Con Trick, Episode 70 of Turning Towards Life

Here’s Episode 70 of Turning Towards Life, a weekly live 30 minute conversation hosted by thirdspace coaching in which Justin Wise and Lizzie Winn dive deep into big questions of human living.

You can join our members-only facebook group here to watch live and join in the lively comment conversation on this episode. You can also watch previous episodes there, and on our YouTube channel.

Our source this week is an extract from a piece published on Justin’s blog, justinwise.co.uk. We use it to launch into a conversation about self-deception, trying to stay in control of circumstances and experiences (and the cost of both), the trouble that comes from our attempts to manage our own image, the wisdom and delights of the enneagram as a way of understanding personality patterns, and the gifts of laughing joyfully at ourselves and our complexity. As you’ll see, we have a lot of fun in this conversation as we tackle some big topics about being human.

Con-Trick

How easy it is to be up to something while simultaneously denying it.

I have sophisticated strategies for trying to be in control while looking like I’m being inclusive, for trying to get people to love me while looking as if I’m just trying to help, and for being stubbornly attached to my own view while looking as if I’m asking what other people think.

All of these allow me to hold on to a particular kind of self-image (kind, accommodating, self-effacing) while simultaneously getting my own way. And they involve some sophisticated kinds of denial – spinning stories that blind me to my real intentions.

When I relate to other people in this way, things can get pretty complicated.

Sometimes, though – sometimes – I am just about able to see what I’m doing while I’m doing it. The intentions which I was subject to become object, moving from the background to the foreground, and then I have a chance to intervene and to take responsibility for what I’m doing…

This move requires that we get onto our own con-tricks – all the ways we’ll convince ourselves of our rightness and deny our part in what’s happening.

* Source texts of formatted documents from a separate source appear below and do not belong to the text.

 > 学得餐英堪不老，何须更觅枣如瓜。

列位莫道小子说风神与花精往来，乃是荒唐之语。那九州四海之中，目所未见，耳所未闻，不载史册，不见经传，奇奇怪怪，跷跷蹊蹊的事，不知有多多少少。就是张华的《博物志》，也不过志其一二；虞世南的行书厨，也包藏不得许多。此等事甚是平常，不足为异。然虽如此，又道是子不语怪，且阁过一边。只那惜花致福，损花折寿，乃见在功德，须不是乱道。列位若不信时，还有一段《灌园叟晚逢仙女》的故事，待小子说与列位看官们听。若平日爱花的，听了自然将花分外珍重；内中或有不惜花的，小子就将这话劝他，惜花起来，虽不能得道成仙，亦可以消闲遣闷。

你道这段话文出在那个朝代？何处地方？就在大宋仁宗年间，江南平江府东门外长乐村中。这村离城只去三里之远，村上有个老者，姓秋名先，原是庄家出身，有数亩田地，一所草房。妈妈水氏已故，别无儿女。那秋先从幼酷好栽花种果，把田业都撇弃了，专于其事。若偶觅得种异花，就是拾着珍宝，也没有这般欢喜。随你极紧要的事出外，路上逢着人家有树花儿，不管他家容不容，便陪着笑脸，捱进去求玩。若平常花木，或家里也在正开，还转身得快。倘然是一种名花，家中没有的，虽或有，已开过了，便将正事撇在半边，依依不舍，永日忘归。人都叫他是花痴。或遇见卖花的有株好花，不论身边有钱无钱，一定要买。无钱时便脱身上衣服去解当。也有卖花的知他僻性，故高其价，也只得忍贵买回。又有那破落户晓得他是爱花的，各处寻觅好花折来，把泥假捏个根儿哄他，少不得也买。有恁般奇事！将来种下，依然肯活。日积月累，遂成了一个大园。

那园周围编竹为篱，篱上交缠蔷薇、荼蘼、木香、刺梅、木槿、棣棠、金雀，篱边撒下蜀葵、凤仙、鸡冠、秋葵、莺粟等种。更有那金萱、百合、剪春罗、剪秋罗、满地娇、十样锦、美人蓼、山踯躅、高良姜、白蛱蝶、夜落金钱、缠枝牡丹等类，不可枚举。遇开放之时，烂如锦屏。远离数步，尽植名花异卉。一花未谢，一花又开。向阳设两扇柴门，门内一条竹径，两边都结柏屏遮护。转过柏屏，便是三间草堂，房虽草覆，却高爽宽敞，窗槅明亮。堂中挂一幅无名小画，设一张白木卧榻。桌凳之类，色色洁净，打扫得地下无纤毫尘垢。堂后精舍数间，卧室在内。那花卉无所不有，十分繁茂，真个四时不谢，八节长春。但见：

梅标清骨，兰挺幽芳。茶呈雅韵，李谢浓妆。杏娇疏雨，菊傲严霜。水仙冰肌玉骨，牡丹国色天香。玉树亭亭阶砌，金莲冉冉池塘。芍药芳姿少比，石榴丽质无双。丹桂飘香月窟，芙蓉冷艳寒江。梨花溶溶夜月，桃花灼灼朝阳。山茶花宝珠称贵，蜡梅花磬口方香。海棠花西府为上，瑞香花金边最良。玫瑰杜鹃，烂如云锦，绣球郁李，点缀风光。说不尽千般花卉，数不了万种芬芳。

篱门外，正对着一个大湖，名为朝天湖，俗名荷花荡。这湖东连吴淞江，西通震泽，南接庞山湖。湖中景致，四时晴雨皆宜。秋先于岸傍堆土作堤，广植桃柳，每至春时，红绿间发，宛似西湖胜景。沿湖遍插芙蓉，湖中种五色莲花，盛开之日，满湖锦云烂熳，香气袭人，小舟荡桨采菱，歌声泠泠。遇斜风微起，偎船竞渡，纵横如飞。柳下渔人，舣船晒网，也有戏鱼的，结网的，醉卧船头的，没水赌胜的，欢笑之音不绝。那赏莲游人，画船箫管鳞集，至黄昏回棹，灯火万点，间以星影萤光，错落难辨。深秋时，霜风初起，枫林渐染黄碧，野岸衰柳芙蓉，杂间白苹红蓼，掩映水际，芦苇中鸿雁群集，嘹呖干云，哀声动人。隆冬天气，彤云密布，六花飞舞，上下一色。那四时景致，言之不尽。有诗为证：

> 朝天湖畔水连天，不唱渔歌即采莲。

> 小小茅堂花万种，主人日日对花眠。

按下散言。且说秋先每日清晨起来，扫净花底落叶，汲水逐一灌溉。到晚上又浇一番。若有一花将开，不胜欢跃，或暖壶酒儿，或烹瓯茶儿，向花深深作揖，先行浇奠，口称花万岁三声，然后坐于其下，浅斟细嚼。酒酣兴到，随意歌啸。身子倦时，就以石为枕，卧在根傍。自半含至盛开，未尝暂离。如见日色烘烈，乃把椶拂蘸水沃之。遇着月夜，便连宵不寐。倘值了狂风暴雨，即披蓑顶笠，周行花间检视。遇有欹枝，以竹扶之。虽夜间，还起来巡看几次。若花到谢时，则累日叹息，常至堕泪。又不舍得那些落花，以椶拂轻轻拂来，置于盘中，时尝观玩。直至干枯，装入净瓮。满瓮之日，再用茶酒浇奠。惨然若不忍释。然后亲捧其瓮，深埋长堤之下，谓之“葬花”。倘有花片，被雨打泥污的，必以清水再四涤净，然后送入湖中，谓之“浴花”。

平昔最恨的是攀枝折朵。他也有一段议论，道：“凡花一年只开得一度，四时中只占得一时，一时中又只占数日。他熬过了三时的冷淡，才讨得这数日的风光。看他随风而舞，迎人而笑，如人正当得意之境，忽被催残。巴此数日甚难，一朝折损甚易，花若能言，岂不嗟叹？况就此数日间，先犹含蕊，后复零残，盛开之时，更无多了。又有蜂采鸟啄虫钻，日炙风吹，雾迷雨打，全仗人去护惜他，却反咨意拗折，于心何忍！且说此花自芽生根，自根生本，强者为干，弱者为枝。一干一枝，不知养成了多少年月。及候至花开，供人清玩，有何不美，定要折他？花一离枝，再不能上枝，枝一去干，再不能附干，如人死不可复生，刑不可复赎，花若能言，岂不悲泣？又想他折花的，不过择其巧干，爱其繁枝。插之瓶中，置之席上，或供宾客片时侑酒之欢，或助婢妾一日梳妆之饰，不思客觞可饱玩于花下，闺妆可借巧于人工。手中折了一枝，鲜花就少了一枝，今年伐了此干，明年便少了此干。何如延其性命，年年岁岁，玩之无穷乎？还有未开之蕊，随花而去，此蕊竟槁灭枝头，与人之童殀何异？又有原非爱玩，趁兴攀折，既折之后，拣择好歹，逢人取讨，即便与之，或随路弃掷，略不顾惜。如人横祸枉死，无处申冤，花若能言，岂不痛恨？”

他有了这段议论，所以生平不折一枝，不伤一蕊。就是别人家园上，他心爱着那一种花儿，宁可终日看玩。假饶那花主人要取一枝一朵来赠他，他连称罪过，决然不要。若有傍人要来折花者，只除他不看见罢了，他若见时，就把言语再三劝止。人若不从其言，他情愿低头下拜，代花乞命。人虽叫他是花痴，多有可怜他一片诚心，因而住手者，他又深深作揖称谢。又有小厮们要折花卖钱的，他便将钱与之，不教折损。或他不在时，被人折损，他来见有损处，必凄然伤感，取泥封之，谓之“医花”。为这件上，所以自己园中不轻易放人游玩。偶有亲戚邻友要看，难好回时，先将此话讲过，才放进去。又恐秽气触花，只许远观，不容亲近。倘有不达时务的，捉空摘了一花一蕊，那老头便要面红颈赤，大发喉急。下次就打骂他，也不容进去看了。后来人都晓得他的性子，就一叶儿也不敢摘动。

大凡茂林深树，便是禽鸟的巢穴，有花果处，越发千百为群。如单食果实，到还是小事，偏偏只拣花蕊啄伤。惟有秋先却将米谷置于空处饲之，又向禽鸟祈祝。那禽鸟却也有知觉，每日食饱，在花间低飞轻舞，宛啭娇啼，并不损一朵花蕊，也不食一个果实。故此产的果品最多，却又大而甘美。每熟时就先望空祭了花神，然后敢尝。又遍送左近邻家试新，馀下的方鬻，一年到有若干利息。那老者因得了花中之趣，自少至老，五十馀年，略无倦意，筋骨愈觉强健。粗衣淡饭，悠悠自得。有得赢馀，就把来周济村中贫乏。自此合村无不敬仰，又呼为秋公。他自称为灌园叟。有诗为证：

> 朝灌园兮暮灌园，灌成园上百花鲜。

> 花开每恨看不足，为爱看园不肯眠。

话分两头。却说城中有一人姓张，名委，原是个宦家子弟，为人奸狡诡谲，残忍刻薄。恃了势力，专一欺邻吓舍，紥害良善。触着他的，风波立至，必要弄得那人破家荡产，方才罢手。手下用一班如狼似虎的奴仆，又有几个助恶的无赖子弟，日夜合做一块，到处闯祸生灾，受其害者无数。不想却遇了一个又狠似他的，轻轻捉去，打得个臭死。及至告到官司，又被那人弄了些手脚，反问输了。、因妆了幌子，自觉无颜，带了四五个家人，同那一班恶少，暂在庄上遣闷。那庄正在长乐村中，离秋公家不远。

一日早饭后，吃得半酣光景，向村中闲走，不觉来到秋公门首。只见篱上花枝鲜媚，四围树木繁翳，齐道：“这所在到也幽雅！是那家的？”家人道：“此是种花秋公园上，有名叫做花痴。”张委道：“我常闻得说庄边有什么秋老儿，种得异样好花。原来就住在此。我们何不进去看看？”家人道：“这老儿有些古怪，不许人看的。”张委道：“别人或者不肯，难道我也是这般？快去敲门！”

Often, it seems, what I’m hiding from myself about my intentions is pretty much the worse-kept secret of all, known to everybody else but me. And that is why, for each of us to develop, it’s so important to be surrounded by people who extend love our way, who see us for our goodness, and who extend the kindness and respect required to tell us the truth (with care for timing, and in ways we can hear and understand), rather than keeping what they see to themselves.